14:52, December 19 256 0 theguardian.com

2017-12-19 14:52:05
The Guardian view on diversity in the courts: not just women

Diversity among judges is about bringing a different perspective, maybe a different experience of life, to the interpretation of the law. But that is only part of its value. There is a performative aspect to the court system too; it needs to be an active demonstration of the impartial application of the law that is underscored by the way judges are drawn from among all the country’s citizens. It isn’t.

On Tuesday, the justice secretary, David Lidington, accepted all but two of the 35 recommendations made in a review by the Labour MP David Lammy of the experience in the criminal justice system of black and minority ethnic people. The review, commissioned last year, was published in September. Mr Lidington signed up to more detailed monitoring of the ethnicity and faith of offenders, and to the call for targets to ensure diversity among prison officers. He accepted that a system that locks up a proportionately greater number of BAME citizens than in the US but is run largely by white people is unacceptable.

He rejected just two proposals. One related to ending the way that convictions for relatively minor offences can linger destructively for the job prospects of ex-offenders (a third of those on jobseeker’s allowance have a criminal conviction), though the supreme court may resolve this anyway in the coming months.

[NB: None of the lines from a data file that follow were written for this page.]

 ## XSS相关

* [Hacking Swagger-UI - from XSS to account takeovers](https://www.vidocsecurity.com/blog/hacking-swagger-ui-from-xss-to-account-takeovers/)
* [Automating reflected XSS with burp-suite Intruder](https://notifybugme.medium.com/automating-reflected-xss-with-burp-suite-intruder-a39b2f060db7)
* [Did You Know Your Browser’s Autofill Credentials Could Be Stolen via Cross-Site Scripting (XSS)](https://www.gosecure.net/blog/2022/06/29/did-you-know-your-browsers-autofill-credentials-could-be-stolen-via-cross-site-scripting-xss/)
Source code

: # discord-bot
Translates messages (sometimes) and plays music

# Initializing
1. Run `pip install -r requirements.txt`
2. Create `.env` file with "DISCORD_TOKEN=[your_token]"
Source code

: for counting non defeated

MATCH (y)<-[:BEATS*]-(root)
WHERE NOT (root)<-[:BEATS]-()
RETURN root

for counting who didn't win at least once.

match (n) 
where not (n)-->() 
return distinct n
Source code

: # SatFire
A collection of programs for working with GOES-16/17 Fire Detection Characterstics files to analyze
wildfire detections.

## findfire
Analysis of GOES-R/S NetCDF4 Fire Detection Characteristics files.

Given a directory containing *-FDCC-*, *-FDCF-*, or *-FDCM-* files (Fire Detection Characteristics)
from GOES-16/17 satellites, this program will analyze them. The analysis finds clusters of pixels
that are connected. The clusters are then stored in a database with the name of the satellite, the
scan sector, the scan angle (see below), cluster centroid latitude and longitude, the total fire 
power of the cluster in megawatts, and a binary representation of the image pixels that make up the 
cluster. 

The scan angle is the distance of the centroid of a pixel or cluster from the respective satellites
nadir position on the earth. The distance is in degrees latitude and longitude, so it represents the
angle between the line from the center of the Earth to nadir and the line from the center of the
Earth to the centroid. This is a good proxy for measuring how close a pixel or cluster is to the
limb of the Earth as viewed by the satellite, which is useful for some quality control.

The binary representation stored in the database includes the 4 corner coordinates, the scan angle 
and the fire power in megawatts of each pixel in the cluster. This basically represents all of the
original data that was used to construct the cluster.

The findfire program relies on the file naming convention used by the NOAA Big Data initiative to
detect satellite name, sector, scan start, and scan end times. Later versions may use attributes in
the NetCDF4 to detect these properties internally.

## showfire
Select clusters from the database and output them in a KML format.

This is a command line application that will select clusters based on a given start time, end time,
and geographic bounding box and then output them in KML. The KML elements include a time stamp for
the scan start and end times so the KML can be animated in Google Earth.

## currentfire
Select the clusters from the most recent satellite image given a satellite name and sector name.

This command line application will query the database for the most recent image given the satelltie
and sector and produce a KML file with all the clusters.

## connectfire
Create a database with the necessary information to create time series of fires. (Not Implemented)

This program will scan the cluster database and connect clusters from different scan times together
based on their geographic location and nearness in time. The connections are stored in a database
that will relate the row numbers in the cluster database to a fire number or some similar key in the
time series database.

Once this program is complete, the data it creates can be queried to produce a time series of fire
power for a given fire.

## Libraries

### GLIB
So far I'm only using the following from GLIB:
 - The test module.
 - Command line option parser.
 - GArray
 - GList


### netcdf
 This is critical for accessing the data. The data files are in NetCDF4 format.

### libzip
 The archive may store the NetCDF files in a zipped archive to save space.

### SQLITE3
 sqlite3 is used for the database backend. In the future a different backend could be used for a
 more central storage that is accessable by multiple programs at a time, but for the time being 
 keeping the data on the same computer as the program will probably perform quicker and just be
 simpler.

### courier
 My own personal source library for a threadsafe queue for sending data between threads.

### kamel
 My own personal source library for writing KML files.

The second recommendation was the big one: that by 2025 the number of judges should be proportionate to the size of the UK’s BAME population – about 14%. Mr Lammy is convinced that only a target, against which progress is closely monitored, can shake up the approach to a judicial appointments system that is deeply resistant to change. He warns that a failure to reform will dangerously undermine trust in a system where it is already eroding.

In his defence, Mr Lidington points to programmes to encourage qualified applicants to come forward regardless of background. He insists that appointments are made on merit alone. But the figures cast doubt on his claim. Last year, 12% of the applications to the circuit court – 20 people – came from BAME candidates. Just two were appointed. Of the 149 white applicants, 38 were appointed – 95% of all the new circuit judges. Can merit be so unevenly distributed, Mr Lammy wonders. In the last three years, the proportion of BAME judges in the higher courts has crept up from 6% to 7%. It would have to be double that to reflect the wider population. No wonder Mr Lammy is demanding a much more determined push.

For more than a decade Lady Hale, now the first female president of the supreme court, has shown the value of alternative viewpoints, bringing to her legal expertise a feminist interpretation that has subtly introduced an understanding of the differential impact of the law on men and women. It is easy to imagine how the perspective of a critical mass of non-white judges could reshape the way the courts think. Like Mr Lammy, Lady Hale questions whether the narrow definition of merit, based on the traditional successful barrister’s career, is really the only model for the good judge. Like Mr Lammy, she wants to encourage diversity among judges with the kind of supportive approach to recruitment of talent-spotting and mentoring that big firms use. The justice secretary must take note before more damage is done.